_YOUR ASSIGNMENT_
Apart from the pictures, write out the records that follow exactly.

_STORED DATA_
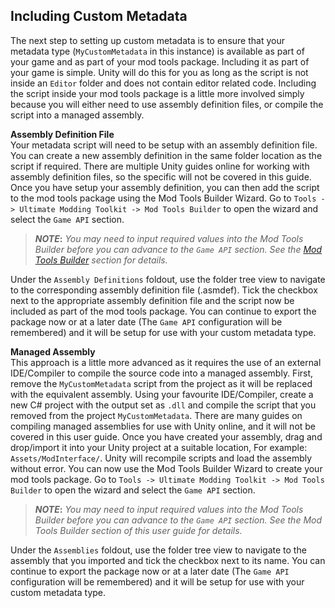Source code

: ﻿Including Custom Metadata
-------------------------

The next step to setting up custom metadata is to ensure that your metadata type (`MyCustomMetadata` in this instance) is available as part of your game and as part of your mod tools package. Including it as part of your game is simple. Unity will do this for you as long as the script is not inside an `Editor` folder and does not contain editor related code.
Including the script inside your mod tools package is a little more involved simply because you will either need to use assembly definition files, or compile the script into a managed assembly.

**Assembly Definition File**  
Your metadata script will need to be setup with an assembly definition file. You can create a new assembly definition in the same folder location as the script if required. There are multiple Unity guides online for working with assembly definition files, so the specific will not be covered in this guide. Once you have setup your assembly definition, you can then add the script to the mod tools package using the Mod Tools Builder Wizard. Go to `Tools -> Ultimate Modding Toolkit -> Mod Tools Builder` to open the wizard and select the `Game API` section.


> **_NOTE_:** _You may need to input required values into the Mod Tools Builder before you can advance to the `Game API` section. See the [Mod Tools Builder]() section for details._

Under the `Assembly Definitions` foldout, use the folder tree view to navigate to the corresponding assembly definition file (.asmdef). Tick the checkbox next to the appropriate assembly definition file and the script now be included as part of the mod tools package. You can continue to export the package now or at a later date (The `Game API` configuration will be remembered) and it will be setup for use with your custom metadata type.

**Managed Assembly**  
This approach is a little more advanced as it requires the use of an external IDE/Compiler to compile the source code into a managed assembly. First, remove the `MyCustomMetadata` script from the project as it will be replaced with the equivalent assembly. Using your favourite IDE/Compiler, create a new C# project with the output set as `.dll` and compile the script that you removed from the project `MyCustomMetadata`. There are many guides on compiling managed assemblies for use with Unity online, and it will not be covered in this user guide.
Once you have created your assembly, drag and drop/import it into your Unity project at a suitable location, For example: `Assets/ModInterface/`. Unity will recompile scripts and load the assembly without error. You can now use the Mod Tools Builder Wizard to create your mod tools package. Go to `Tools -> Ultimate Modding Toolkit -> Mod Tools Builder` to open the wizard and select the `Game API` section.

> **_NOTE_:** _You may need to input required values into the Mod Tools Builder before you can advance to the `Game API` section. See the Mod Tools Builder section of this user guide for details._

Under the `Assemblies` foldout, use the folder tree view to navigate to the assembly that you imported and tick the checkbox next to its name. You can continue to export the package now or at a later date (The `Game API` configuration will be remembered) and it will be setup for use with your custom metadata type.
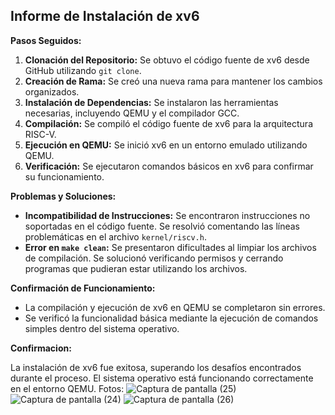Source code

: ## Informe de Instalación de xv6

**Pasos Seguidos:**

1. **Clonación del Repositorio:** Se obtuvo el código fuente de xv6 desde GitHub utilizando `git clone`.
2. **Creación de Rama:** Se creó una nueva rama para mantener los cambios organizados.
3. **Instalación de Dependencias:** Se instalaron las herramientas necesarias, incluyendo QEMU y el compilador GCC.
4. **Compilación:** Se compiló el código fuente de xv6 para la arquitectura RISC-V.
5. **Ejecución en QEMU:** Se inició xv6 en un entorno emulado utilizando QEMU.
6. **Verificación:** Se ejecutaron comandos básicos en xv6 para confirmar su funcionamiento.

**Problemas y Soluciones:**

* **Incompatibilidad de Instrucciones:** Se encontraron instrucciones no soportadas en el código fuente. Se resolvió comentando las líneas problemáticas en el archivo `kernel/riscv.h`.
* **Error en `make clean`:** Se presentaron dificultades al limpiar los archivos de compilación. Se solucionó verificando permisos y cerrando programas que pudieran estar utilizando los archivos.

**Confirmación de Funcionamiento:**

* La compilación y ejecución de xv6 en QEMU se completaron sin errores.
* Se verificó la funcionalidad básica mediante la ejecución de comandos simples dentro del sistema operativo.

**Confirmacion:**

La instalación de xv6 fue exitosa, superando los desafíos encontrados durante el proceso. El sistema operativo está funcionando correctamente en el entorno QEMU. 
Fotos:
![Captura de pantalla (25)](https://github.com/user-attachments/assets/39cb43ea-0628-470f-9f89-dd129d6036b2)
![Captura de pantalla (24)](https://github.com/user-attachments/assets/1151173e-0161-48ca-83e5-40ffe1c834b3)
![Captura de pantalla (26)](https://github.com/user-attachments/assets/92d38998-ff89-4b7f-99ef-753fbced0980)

_RESULT OF THE TASK_
Source code

: ﻿Including Custom Metadata
-------------------------

The next step to setting up custom metadata is to ensure that your metadata type (`MyCustomMetadata` in this instance) is available as part of your game and as part of your mod tools package. Including it as part of your game is simple. Unity will do this for you as long as the script is not inside an `Editor` folder and does not contain editor related code.
Including the script inside your mod tools package is a little more involved simply because you will either need to use assembly definition files, or compile the script into a managed assembly.

**Assembly Definition File**  
Your metadata script will need to be setup with an assembly definition file. You can create a new assembly definition in the same folder location as the script if required. There are multiple Unity guides online for working with assembly definition files, so the specific will not be covered in this guide. Once you have setup your assembly definition, you can then add the script to the mod tools package using the Mod Tools Builder Wizard. Go to `Tools -> Ultimate Modding Toolkit -> Mod Tools Builder` to open the wizard and select the `Game API` section.


> **_NOTE_:** _You may need to input required values into the Mod Tools Builder before you can advance to the `Game API` section. See the [Mod Tools Builder]() section for details._

Under the `Assembly Definitions` foldout, use the folder tree view to navigate to the corresponding assembly definition file (.asmdef). Tick the checkbox next to the appropriate assembly definition file and the script now be included as part of the mod tools package. You can continue to export the package now or at a later date (The `Game API` configuration will be remembered) and it will be setup for use with your custom metadata type.

**Managed Assembly**  
This approach is a little more advanced as it requires the use of an external IDE/Compiler to compile the source code into a managed assembly. First, remove the `MyCustomMetadata` script from the project as it will be replaced with the equivalent assembly. Using your favourite IDE/Compiler, create a new C# project with the output set as `.dll` and compile the script that you removed from the project `MyCustomMetadata`. There are many guides on compiling managed assemblies for use with Unity online, and it will not be covered in this user guide.
Once you have created your assembly, drag and drop/import it into your Unity project at a suitable location, For example: `Assets/ModInterface/`. Unity will recompile scripts and load the assembly without error. You can now use the Mod Tools Builder Wizard to create your mod tools package. Go to `Tools -> Ultimate Modding Toolkit -> Mod Tools Builder` to open the wizard and select the `Game API` section.

> **_NOTE_:** _You may need to input required values into the Mod Tools Builder before you can advance to the `Game API` section. See the Mod Tools Builder section of this user guide for details._

Under the `Assemblies` foldout, use the folder tree view to navigate to the assembly that you imported and tick the checkbox next to its name. You can continue to export the package now or at a later date (The `Game API` configuration will be remembered) and it will be setup for use with your custom metadata type.
Source code

: ## Informe de Instalación de xv6

**Pasos Seguidos:**

1. **Clonación del Repositorio:** Se obtuvo el código fuente de xv6 desde GitHub utilizando `git clone`.
2. **Creación de Rama:** Se creó una nueva rama para mantener los cambios organizados.
3. **Instalación de Dependencias:** Se instalaron las herramientas necesarias, incluyendo QEMU y el compilador GCC.
4. **Compilación:** Se compiló el código fuente de xv6 para la arquitectura RISC-V.
5. **Ejecución en QEMU:** Se inició xv6 en un entorno emulado utilizando QEMU.
6. **Verificación:** Se ejecutaron comandos básicos en xv6 para confirmar su funcionamiento.

**Problemas y Soluciones:**

* **Incompatibilidad de Instrucciones:** Se encontraron instrucciones no soportadas en el código fuente. Se resolvió comentando las líneas problemáticas en el archivo `kernel/riscv.h`.
* **Error en `make clean`:** Se presentaron dificultades al limpiar los archivos de compilación. Se solucionó verificando permisos y cerrando programas que pudieran estar utilizando los archivos.

**Confirmación de Funcionamiento:**

* La compilación y ejecución de xv6 en QEMU se completaron sin errores.
* Se verificó la funcionalidad básica mediante la ejecución de comandos simples dentro del sistema operativo.

**Confirmacion:**

La instalación de xv6 fue exitosa, superando los desafíos encontrados durante el proceso. El sistema operativo está funcionando correctamente en el entorno QEMU. 
Fotos:
![Captura de pantalla (25)](https://github.com/user-attachments/assets/39cb43ea-0628-470f-9f89-dd129d6036b2)
![Captura de pantalla (24)](https://github.com/user-attachments/assets/1151173e-0161-48ca-83e5-40ffe1c834b3)
![Captura de pantalla (26)](https://github.com/user-attachments/assets/92d38998-ff89-4b7f-99ef-753fbced0980)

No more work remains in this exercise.